Definition
A fixed-term program that gives early-stage AI startups money, mentorship, and computing credits, usually for a small slice of equity or for nothing at all.
At a glance
- Cash programs take equity: Y Combinator (
$500K), AI2 (up to $600K), Techstars ($220K). - Big-tech programs take no equity and give credits instead: NVIDIA, AWS (up to $1M), Google.
- For AI startups, compute credits can be worth as much as cash, since training models is expensive.
- Entry is competitive: AWS accepted just 40 startups (under 2%) for its 2025 cohort.
The list
- Y Combinator — Most prestigious; cash, network, and Demo Day for a small equity stake. ~$500K invested. [1]
- AI2 Incubator — From the Allen Institute; deep co-building for AI-first founders. Up to $600K plus up to $1M in credits. [3]
- NVIDIA Inception — Largest AI startup network (19,000+ members); GPU credits, no equity. [2]
- AWS Generative AI Accelerator — Selective 8-week program; up to $1M in cloud credits, no equity. [4]

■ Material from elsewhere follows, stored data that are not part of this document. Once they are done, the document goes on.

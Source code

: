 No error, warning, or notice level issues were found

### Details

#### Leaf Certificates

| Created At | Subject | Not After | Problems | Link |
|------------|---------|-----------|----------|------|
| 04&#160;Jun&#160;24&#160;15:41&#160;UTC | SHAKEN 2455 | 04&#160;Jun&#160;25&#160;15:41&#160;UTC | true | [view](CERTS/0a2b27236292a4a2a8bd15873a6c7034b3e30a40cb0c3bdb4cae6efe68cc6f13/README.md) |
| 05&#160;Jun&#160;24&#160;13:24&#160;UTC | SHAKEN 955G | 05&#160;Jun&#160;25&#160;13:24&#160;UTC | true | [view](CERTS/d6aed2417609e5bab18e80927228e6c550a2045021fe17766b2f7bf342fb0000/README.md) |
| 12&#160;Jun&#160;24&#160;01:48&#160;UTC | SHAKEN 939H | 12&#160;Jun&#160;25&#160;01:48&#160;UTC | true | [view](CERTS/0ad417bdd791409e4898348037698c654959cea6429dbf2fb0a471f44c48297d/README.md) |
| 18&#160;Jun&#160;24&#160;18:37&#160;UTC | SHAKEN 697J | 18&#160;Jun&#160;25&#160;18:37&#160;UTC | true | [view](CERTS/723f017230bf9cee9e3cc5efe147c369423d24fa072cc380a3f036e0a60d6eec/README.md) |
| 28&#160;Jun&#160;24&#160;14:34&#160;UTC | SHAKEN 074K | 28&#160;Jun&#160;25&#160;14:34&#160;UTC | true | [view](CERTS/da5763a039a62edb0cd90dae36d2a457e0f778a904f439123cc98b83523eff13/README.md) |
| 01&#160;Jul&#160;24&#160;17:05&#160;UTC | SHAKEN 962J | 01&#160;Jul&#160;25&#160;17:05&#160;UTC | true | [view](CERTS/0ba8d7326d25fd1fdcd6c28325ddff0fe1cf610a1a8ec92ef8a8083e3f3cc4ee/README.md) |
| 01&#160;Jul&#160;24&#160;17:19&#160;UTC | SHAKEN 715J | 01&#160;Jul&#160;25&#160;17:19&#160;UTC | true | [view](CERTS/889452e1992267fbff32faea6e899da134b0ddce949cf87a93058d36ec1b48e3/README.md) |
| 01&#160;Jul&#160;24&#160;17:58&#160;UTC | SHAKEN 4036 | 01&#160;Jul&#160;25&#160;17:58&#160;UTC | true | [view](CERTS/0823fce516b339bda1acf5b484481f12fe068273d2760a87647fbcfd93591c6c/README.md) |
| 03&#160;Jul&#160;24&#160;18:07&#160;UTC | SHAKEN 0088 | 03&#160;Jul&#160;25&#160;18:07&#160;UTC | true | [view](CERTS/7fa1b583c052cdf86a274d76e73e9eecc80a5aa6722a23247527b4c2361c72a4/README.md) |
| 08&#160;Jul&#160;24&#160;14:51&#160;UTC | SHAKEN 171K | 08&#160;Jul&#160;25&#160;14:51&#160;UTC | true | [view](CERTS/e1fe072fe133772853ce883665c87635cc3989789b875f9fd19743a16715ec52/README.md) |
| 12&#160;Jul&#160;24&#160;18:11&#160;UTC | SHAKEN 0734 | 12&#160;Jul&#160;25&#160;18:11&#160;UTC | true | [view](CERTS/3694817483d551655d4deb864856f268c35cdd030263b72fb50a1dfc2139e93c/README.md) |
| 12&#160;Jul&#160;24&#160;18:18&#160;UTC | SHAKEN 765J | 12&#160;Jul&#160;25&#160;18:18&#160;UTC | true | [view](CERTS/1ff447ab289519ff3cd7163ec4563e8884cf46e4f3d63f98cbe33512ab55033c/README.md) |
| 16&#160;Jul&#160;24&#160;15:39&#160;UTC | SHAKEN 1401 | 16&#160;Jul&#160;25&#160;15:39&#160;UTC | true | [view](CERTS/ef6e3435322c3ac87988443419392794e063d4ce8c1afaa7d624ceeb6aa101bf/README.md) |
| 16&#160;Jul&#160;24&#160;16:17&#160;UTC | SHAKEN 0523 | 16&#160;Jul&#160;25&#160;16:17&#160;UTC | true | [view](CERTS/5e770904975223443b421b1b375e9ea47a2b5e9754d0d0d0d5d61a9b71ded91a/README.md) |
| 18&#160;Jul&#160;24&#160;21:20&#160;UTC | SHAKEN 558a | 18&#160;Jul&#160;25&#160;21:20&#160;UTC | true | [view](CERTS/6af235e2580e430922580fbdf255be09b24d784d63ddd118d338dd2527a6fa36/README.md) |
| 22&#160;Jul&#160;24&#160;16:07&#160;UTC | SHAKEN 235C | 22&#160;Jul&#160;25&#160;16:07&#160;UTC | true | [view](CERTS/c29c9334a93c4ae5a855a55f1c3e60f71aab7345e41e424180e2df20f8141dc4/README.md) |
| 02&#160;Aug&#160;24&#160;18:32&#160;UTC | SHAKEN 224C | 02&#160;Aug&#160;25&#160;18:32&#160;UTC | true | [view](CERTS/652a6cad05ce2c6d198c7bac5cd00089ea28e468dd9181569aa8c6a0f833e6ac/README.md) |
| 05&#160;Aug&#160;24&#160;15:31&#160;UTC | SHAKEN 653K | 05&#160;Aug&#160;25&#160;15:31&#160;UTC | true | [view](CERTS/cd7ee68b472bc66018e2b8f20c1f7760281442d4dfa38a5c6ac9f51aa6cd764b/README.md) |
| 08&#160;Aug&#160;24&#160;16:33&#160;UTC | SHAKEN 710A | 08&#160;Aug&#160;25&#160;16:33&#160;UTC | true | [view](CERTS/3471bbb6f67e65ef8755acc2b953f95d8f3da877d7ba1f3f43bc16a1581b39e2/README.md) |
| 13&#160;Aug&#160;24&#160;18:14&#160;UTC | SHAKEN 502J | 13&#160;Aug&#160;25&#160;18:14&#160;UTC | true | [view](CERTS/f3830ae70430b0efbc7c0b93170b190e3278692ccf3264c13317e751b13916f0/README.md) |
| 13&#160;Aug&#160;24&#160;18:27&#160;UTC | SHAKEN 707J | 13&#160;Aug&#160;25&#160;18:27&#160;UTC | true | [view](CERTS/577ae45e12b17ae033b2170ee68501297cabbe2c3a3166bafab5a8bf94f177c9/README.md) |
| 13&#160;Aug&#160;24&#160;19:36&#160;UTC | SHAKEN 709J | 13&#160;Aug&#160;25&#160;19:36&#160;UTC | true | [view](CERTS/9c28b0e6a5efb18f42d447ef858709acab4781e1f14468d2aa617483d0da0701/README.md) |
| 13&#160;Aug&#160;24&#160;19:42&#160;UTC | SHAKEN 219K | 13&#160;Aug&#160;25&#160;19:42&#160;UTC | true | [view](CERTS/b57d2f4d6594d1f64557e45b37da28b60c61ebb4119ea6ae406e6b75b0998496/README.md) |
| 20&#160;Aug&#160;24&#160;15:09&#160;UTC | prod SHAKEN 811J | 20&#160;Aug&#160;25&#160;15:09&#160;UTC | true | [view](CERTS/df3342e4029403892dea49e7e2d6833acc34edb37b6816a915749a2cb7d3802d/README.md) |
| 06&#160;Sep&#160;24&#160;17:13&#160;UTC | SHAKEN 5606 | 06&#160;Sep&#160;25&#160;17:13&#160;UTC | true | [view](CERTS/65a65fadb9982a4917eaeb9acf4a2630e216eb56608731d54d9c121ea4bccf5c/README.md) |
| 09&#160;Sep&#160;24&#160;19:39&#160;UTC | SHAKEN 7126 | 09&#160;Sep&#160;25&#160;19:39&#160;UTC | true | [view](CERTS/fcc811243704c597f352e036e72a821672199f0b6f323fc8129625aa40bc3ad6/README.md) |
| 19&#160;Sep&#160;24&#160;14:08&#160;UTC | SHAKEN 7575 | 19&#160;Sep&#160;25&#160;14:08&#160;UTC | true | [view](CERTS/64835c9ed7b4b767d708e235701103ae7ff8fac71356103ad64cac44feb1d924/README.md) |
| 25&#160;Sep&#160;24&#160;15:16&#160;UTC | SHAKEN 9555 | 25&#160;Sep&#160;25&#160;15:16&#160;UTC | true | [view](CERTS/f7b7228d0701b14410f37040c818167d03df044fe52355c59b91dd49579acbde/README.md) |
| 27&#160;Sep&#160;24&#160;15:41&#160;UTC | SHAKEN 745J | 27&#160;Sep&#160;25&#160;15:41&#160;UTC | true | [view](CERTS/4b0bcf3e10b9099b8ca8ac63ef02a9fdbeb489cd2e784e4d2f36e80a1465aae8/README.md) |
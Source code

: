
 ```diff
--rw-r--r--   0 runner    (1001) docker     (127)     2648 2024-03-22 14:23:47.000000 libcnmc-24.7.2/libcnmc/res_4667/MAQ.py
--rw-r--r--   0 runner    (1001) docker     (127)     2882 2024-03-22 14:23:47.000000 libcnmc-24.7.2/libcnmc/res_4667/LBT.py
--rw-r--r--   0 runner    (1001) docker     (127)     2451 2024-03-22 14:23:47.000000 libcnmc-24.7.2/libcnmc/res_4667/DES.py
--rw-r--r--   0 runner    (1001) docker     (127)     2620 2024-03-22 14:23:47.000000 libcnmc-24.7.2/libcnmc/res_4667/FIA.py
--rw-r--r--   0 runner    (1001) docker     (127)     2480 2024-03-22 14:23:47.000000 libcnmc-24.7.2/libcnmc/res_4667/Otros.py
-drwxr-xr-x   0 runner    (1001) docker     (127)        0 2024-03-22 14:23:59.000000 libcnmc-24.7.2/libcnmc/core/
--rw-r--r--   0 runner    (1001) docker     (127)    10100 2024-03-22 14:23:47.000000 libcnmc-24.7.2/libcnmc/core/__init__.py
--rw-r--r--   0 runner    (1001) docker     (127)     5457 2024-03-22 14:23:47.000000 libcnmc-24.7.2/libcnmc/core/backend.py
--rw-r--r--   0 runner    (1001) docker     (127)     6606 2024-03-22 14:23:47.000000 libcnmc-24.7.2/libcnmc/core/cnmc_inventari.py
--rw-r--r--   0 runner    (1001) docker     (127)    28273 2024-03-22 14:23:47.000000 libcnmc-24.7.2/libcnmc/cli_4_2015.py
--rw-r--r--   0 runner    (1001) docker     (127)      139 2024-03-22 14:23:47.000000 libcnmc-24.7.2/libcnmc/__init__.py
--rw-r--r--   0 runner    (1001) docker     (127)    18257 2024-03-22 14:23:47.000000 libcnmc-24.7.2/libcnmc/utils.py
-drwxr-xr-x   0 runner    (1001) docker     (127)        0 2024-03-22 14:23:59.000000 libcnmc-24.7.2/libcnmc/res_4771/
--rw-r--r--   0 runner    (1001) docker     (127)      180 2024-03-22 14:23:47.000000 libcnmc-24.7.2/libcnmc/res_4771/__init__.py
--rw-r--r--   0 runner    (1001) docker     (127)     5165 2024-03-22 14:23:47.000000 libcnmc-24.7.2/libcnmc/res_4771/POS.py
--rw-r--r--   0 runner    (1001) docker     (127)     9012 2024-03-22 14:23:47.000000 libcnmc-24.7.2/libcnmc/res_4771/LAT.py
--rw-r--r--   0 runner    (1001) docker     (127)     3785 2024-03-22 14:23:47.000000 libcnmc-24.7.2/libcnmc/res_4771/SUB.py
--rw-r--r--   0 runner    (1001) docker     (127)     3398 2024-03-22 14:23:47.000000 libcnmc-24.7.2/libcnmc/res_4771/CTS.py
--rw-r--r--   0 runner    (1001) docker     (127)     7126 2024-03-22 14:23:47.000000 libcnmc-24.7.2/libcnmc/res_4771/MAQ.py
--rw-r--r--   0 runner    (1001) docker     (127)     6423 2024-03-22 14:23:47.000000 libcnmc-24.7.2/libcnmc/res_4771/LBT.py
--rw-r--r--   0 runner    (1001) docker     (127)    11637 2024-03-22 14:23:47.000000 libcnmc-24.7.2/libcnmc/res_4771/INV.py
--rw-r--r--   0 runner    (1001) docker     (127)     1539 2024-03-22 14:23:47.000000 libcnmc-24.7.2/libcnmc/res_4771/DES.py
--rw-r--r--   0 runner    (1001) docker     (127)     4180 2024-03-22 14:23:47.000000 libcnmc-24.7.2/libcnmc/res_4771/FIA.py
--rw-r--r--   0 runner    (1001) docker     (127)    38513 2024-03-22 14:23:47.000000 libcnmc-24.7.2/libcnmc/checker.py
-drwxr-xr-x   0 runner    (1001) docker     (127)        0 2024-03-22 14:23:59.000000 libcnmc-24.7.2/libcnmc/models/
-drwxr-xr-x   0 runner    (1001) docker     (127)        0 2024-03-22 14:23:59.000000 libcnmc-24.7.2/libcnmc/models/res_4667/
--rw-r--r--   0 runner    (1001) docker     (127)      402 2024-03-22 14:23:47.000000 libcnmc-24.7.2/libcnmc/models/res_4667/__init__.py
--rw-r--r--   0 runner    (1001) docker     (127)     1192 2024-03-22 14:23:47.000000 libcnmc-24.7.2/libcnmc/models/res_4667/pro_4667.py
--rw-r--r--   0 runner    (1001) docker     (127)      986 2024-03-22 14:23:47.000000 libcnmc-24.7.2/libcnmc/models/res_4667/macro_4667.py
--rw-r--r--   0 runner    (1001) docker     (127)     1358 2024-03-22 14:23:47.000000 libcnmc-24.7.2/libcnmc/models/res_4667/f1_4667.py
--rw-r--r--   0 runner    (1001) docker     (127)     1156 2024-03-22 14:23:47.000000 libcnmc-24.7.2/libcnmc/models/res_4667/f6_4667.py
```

- Techstars — Global multi-city accelerator with AI in every cohort. ~$220K invested.
How to choose
Match the program to your biggest need right now. Want funding and introductions? Start with Y Combinator or Techstars. Want partners who build the product alongside you? Look at AI2. Is compute your biggest cost? The equity-free credit programs stretch your runway without giving up ownership.
Bottom line
There is no single best program, only the best fit for your stage and your biggest cost.